Abstract:
In the medical field, medical images are the visual representation of the organs and their
functions. The medical images are used for finding the medical problems present in human
being and highly trained professionals interpret these images into reports with a lot of time
required in a day, as each report take around 4-6 minutes. Other than that, the reports were used
to highlight the diseases, and writing a summarized report nowadays is very important for other
inexperienced persons in understanding so that it can help them in better treatment. The
automated summarization of radiology reports has tremendous potential. This operationally
improve the diagnosis process of diseases. An image-text joint embedding extraction from
chest x-rays and radiology reports, in producing summarized reports along with findings/tags
will significantly reduce the workload of doctors and help them in treating patients. Because
of the sensitivity of the process, the existing methods/techniques are not adequately accurate
and limitation of data effects in training the models. Therefore, the generation of a
summarization radiology report is an exceedingly difficult task. A novel approach is proposed
to address this issue. In this approach, use pre-trained vision-and-language models like
VisualBERT, UNITER, and LXMERT to learn multimodal representation from chest x-rays
or radiographs and reports. The pre-trained model classified the findings/tags in the chest xrays (CXR) using Gated Recurrent Units as a decoder to generate a summarized report based
on them. The Chest X-rays images and reports data are publicly available Indiana University
dataset. There are also different methods for automatic report summarization and findings/tags
classification from CNN-RNN-based models but mostly based on text or image only with less
accuracy.
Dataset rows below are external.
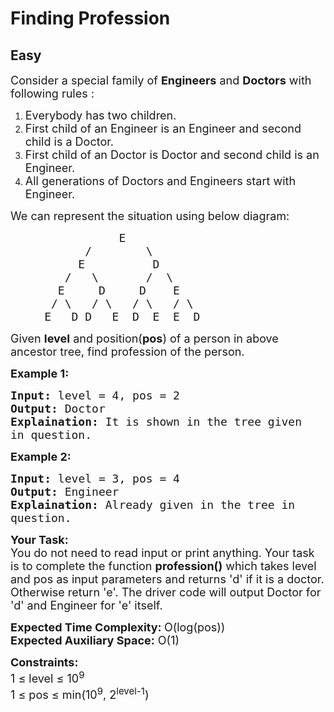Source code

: # Finding Profession
## Easy
<div class="problems_problem_content__Xm_eO"><p><span style="font-size:18px">Consider a special family of <strong>Engineers</strong> and <strong>Doctors</strong> with following rules :</span></p>

<ol>
	<li><span style="font-size:18px">Everybody has two children.</span></li>
	<li><span style="font-size:18px">First child of an Engineer is an Engineer and second child is a Doctor.</span></li>
	<li><span style="font-size:18px">First child of an Doctor is Doctor and second child is an Engineer.</span></li>
	<li><span style="font-size:18px">All generations of Doctors and Engineers start with Engineer.</span></li>
</ol>

<p><span style="font-size:18px">We can represent the situation using below diagram:</span></p>

<pre><span style="font-size:18px">                E
           /        \
          E          D
        /   \       /  \
       E     D     D    E
      / \   / \   / \   / \
     E   D D   E  D  E  E  D
</span></pre>

<p><span style="font-size:18px">Given <strong>level</strong> and position(<strong>pos</strong>) of a person in above ancestor tree, find profession of the person.</span></p>

<p><strong><span style="font-size:18px">Example 1:</span></strong></p>

<pre><span style="font-size:18px"><strong>Input:</strong> level = 4, pos = 2
<strong>Output:</strong> Doctor
<strong>Explaination:</strong> It is shown in the tree given 
in question.</span></pre>

<p><strong><span style="font-size:18px">Example 2:</span></strong></p>

<pre><span style="font-size:18px"><strong>Input:</strong> level = 3, pos = 4
<strong>Output:</strong> Engineer
<strong>Explaination:</strong> Already given in the tree in 
question.</span></pre>

<p><span style="font-size:18px"><strong>Your Task:</strong><br>
You do not need to read input or print anything. Your task is to complete the function <strong>profession()</strong> which takes level and pos as input parameters and returns 'd' if it is a doctor. Otherwise return 'e'. The driver code will output Doctor for 'd' and Engineer for 'e' itself.</span></p>

<p><span style="font-size:18px"><strong>Expected Time Complexity: </strong>O(log(pos))<br>
<strong>Expected Auxiliary Space:</strong> O(1)</span></p>

<p><span style="font-size:18px"><strong>Constraints:</strong><br>
1 ≤ level ≤ 10<sup>9</sup><br>
1 ≤ pos ≤ min(10<sup>9</sup>, 2<sup>level-1</sup>)</span></p>
</div>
The image-text joint embedding using the pre-trained models helps in more accurate
report generation and improve performance in thoracic findings and summarized report
generation task. Experimental results obtained by utilizing Indiana University (IU) CXR
dataset showed that the suggested model attains the current state-of-the-art efficiency as
compared to other existing solutions to the baseline. As evaluation metrics, BLEU and ROUGE
have been applied along with AUC for findings/tags. The experiments are performed in
multiple ways and the accuracy achieved in diseases findings is about 98%, BLEU score of
0.35 and ROUGE score of 0.65 for the summarized radiology report.